While they should increase investment in the parts of their business with the best shot at creating value and cut investment in business lines that are tapped out, they don’t.
Instead they divvy up their corporate resources in the same way year after year, giving businesses, whether great or weak, the same slice of corporate resources they had the year before.
Of 1 500 multi-business companies examined each year over the course of two decades, only a minority actively shifted a substantial share of their resources to their most high potential growth businesses.
Even between 2007 and 2010, when tough external conditions should have forced hard internal choices, leaders remained stuck in their tracks. A great opportunity for change was wasted.
Inertia is expensive. The corporate minority that actively reallocate their resources do much better financially than those that don’t.
These ‘dynamic reallocators’ produced a median total return to their shareholders of 10% per year between 1990 and 2010. That is far ahead of the 6% return earned by the companies which rarely reallocate – the ‘dormant reallocators.’
And while resource dynamism made a big difference, the bar we set for it was not extraordinarily high: Companies moving just 41% of their capital base between businesses or to new business areas over a 15 year period made the cut.
Warren Buffett once said: “I was wired from birth to allocate capital.” Lucky for him! What should the vast majority of executives who aren’t genetically endowed like Buffett do to boost their odds of identifying good strategic bets, and then putting their money where their strategy is?
1. Retool your strategy development process
Good analysis in the hands of smart managers does not automatically yield great strategy. The process of developing that strategy is critical.
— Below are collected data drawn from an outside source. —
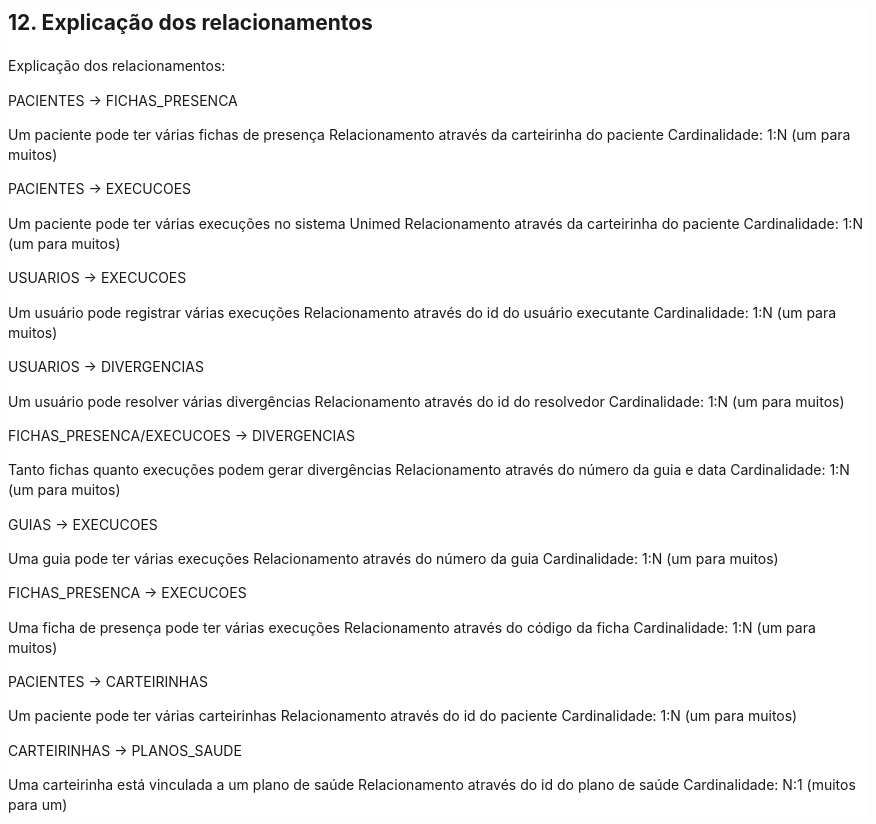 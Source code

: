 ## 12. Explicação dos relacionamentos

Explicação dos relacionamentos:

PACIENTES → FICHAS_PRESENCA

Um paciente pode ter várias fichas de presença
Relacionamento através da carteirinha do paciente
Cardinalidade: 1:N (um para muitos)


PACIENTES → EXECUCOES

Um paciente pode ter várias execuções no sistema Unimed
Relacionamento através da carteirinha do paciente
Cardinalidade: 1:N (um para muitos)


USUARIOS → EXECUCOES

Um usuário pode registrar várias execuções
Relacionamento através do id do usuário executante
Cardinalidade: 1:N (um para muitos)


USUARIOS → DIVERGENCIAS

Um usuário pode resolver várias divergências
Relacionamento através do id do resolvedor
Cardinalidade: 1:N (um para muitos)


FICHAS_PRESENCA/EXECUCOES → DIVERGENCIAS

Tanto fichas quanto execuções podem gerar divergências
Relacionamento através do número da guia e data
Cardinalidade: 1:N (um para muitos)

GUIAS → EXECUCOES

Uma guia pode ter várias execuções
Relacionamento através do número da guia
Cardinalidade: 1:N (um para muitos)

FICHAS_PRESENCA → EXECUCOES

Uma ficha de presença pode ter várias execuções
Relacionamento através do código da ficha
Cardinalidade: 1:N (um para muitos)

PACIENTES → CARTEIRINHAS

Um paciente pode ter várias carteirinhas
Relacionamento através do id do paciente
Cardinalidade: 1:N (um para muitos)

CARTEIRINHAS → PLANOS_SAUDE

Uma carteirinha está vinculada a um plano de saúde
Relacionamento através do id do plano de saúde
Cardinalidade: N:1 (muitos para um)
Nearly eight in ten executives surveyed by McKinsey describe the strategic planning processes at their companies as more geared to confirming existing hypotheses than testing new ones.
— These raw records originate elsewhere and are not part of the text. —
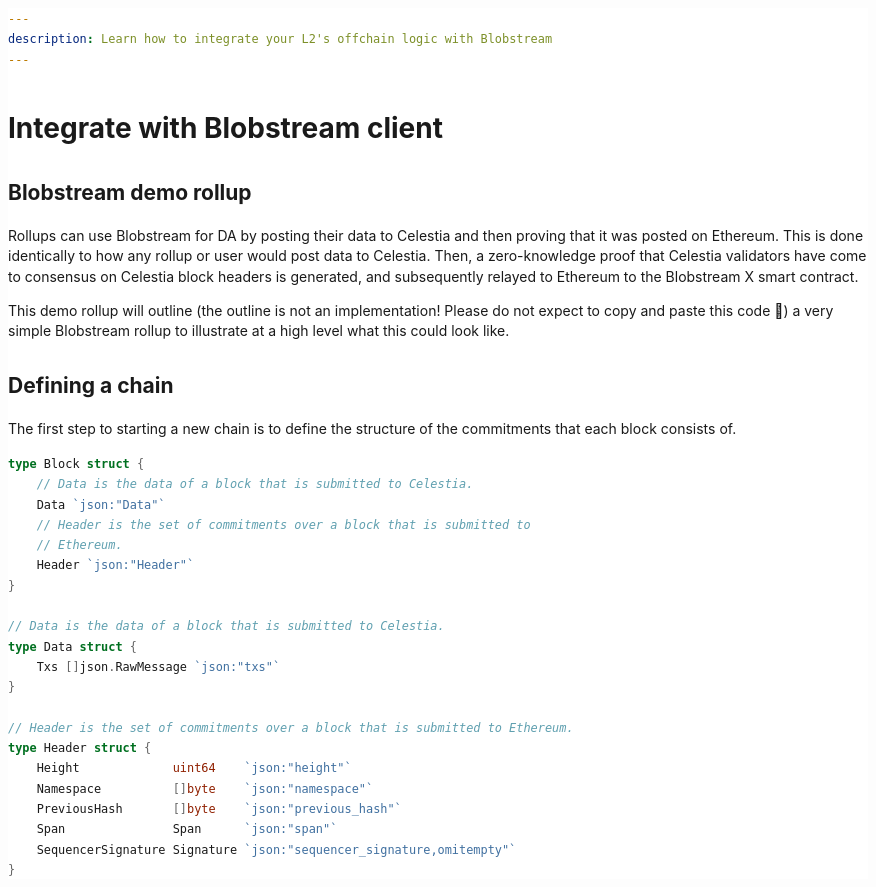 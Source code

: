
 ```yaml
---
description: Learn how to integrate your L2's offchain logic with Blobstream
---
```


<script setup>
import mainnetVersions from '/.vitepress/constants/mainnet_versions.js'
</script>

# Integrate with Blobstream client

## Blobstream demo rollup

Rollups can use Blobstream for DA by posting their data to Celestia and then
proving that it was posted on Ethereum. This is done identically to how any
rollup or user would post data to Celestia. Then, a zero-knowledge proof that
Celestia validators have come to consensus on Celestia block headers is
generated, and subsequently relayed to Ethereum to the Blobstream X smart
contract.

This demo rollup will outline (the outline is not an
implementation! Please do not expect to copy and paste this code 🙂) a very
simple Blobstream rollup to illustrate at a high level what this could look
like.

## Defining a chain

The first step to starting a new chain is to define the structure of the
commitments that each block consists of.

```go
type Block struct {
    // Data is the data of a block that is submitted to Celestia.
    Data `json:"Data"`
    // Header is the set of commitments over a block that is submitted to
    // Ethereum.
    Header `json:"Header"`
}

// Data is the data of a block that is submitted to Celestia.
type Data struct {
    Txs []json.RawMessage `json:"txs"`
}

// Header is the set of commitments over a block that is submitted to Ethereum.
type Header struct {
    Height             uint64    `json:"height"`
    Namespace          []byte    `json:"namespace"`
    PreviousHash       []byte    `json:"previous_hash"`
    Span               Span      `json:"span"`
    SequencerSignature Signature `json:"sequencer_signature,omitempty"`
}
```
There are techniques to fix that problem.
Among them: Foster debate, create ‘challenger roles’ to institutionalise give and take, cut through the politics, and seek external perspective, even if it’s as simple as using outside analysts’ market predictions or making customer visits.
Create a corporate-resource map that is granular enough to show specifically where resources are currently deployed. This data will enrich discussion and help make the case for reallocation even to powerful division leaders who don’t benefit from it themselves.
2. Test your new strategy
Strategy is not a procedural exercise, but a way of thinking. To stimulate strategic thinking, answer this question honestly: When you look objectively at your assets, capability and market position is there any reason to believe you can create disproportionate value?
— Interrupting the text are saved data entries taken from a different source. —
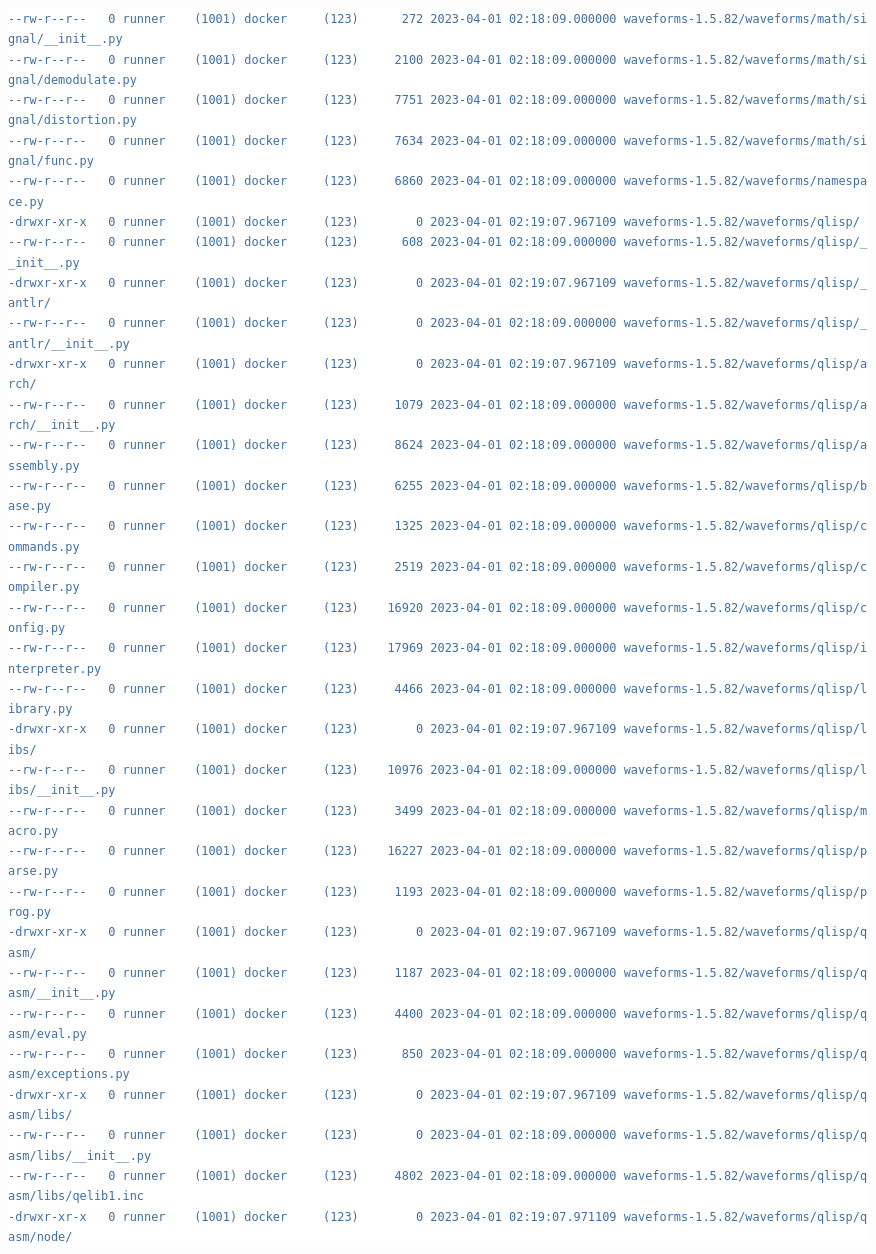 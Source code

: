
 ```diff
--rw-r--r--   0 runner    (1001) docker     (123)      272 2023-04-01 02:18:09.000000 waveforms-1.5.82/waveforms/math/signal/__init__.py
--rw-r--r--   0 runner    (1001) docker     (123)     2100 2023-04-01 02:18:09.000000 waveforms-1.5.82/waveforms/math/signal/demodulate.py
--rw-r--r--   0 runner    (1001) docker     (123)     7751 2023-04-01 02:18:09.000000 waveforms-1.5.82/waveforms/math/signal/distortion.py
--rw-r--r--   0 runner    (1001) docker     (123)     7634 2023-04-01 02:18:09.000000 waveforms-1.5.82/waveforms/math/signal/func.py
--rw-r--r--   0 runner    (1001) docker     (123)     6860 2023-04-01 02:18:09.000000 waveforms-1.5.82/waveforms/namespace.py
-drwxr-xr-x   0 runner    (1001) docker     (123)        0 2023-04-01 02:19:07.967109 waveforms-1.5.82/waveforms/qlisp/
--rw-r--r--   0 runner    (1001) docker     (123)      608 2023-04-01 02:18:09.000000 waveforms-1.5.82/waveforms/qlisp/__init__.py
-drwxr-xr-x   0 runner    (1001) docker     (123)        0 2023-04-01 02:19:07.967109 waveforms-1.5.82/waveforms/qlisp/_antlr/
--rw-r--r--   0 runner    (1001) docker     (123)        0 2023-04-01 02:18:09.000000 waveforms-1.5.82/waveforms/qlisp/_antlr/__init__.py
-drwxr-xr-x   0 runner    (1001) docker     (123)        0 2023-04-01 02:19:07.967109 waveforms-1.5.82/waveforms/qlisp/arch/
--rw-r--r--   0 runner    (1001) docker     (123)     1079 2023-04-01 02:18:09.000000 waveforms-1.5.82/waveforms/qlisp/arch/__init__.py
--rw-r--r--   0 runner    (1001) docker     (123)     8624 2023-04-01 02:18:09.000000 waveforms-1.5.82/waveforms/qlisp/assembly.py
--rw-r--r--   0 runner    (1001) docker     (123)     6255 2023-04-01 02:18:09.000000 waveforms-1.5.82/waveforms/qlisp/base.py
--rw-r--r--   0 runner    (1001) docker     (123)     1325 2023-04-01 02:18:09.000000 waveforms-1.5.82/waveforms/qlisp/commands.py
--rw-r--r--   0 runner    (1001) docker     (123)     2519 2023-04-01 02:18:09.000000 waveforms-1.5.82/waveforms/qlisp/compiler.py
--rw-r--r--   0 runner    (1001) docker     (123)    16920 2023-04-01 02:18:09.000000 waveforms-1.5.82/waveforms/qlisp/config.py
--rw-r--r--   0 runner    (1001) docker     (123)    17969 2023-04-01 02:18:09.000000 waveforms-1.5.82/waveforms/qlisp/interpreter.py
--rw-r--r--   0 runner    (1001) docker     (123)     4466 2023-04-01 02:18:09.000000 waveforms-1.5.82/waveforms/qlisp/library.py
-drwxr-xr-x   0 runner    (1001) docker     (123)        0 2023-04-01 02:19:07.967109 waveforms-1.5.82/waveforms/qlisp/libs/
--rw-r--r--   0 runner    (1001) docker     (123)    10976 2023-04-01 02:18:09.000000 waveforms-1.5.82/waveforms/qlisp/libs/__init__.py
--rw-r--r--   0 runner    (1001) docker     (123)     3499 2023-04-01 02:18:09.000000 waveforms-1.5.82/waveforms/qlisp/macro.py
--rw-r--r--   0 runner    (1001) docker     (123)    16227 2023-04-01 02:18:09.000000 waveforms-1.5.82/waveforms/qlisp/parse.py
--rw-r--r--   0 runner    (1001) docker     (123)     1193 2023-04-01 02:18:09.000000 waveforms-1.5.82/waveforms/qlisp/prog.py
-drwxr-xr-x   0 runner    (1001) docker     (123)        0 2023-04-01 02:19:07.967109 waveforms-1.5.82/waveforms/qlisp/qasm/
--rw-r--r--   0 runner    (1001) docker     (123)     1187 2023-04-01 02:18:09.000000 waveforms-1.5.82/waveforms/qlisp/qasm/__init__.py
--rw-r--r--   0 runner    (1001) docker     (123)     4400 2023-04-01 02:18:09.000000 waveforms-1.5.82/waveforms/qlisp/qasm/eval.py
--rw-r--r--   0 runner    (1001) docker     (123)      850 2023-04-01 02:18:09.000000 waveforms-1.5.82/waveforms/qlisp/qasm/exceptions.py
-drwxr-xr-x   0 runner    (1001) docker     (123)        0 2023-04-01 02:19:07.967109 waveforms-1.5.82/waveforms/qlisp/qasm/libs/
--rw-r--r--   0 runner    (1001) docker     (123)        0 2023-04-01 02:18:09.000000 waveforms-1.5.82/waveforms/qlisp/qasm/libs/__init__.py
--rw-r--r--   0 runner    (1001) docker     (123)     4802 2023-04-01 02:18:09.000000 waveforms-1.5.82/waveforms/qlisp/qasm/libs/qelib1.inc
-drwxr-xr-x   0 runner    (1001) docker     (123)        0 2023-04-01 02:19:07.971109 waveforms-1.5.82/waveforms/qlisp/qasm/node/
```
One way to look at competitive advantage is to define it as an imperfection in the market, something which stops competitive forces from sucking away profit. Such advantages are scarce and often fleeting.
- Does your strategy tap a true source of advantage?
- Put you ahead of trends?
- Does it rest on unique and proprietary insights?
How confident are you that you can ‘beat the market’?
3. Execute decisively
Speed may be scary but one thing leaders need not worry about is reallocating too much. McKinsey research finds no evidence that the rewards of greater reallocation taper off.
Managers appear to be most at risk of doing too little, not too much. How much reallocation is needed varies, of course.
Some successful re-allocators enter and exit businesses entirely. But many more make less dramatic changes, shifting resources, year after year, to build up the best part of their business, and simultaneously pruning their less successful lines.
Whatever the degree of change required at your company, make it. Companies run by decisive CEOs rack up more economic profit – what’s left of operating profit after the cost of capital is subtracted – than competitors do.
Returns to shareholders of reallocating firms are strong. It’s not just business, it’s personal: The CEOs willing to make the tough tradeoffs also have longer tenures in their jobs than those who are slow to shift assets.
A better company, richer shareholders, and more job security are the rewards for being bold enough to build a powerful strategy and translate it into a real reallocation of resources.
Retool. Test. Execute
These are the priorities for leaders concerned that their strategy is undifferentiated or isn’t backed and implemented with sufficient resources.
While change is never comfortable, our research suggests the bigger risk for many companies is not facing up to their strategy problem – or doing nothing about it.
This article was a collaboration by Michael Birshan, Martin Hirt and Kurt Strovink.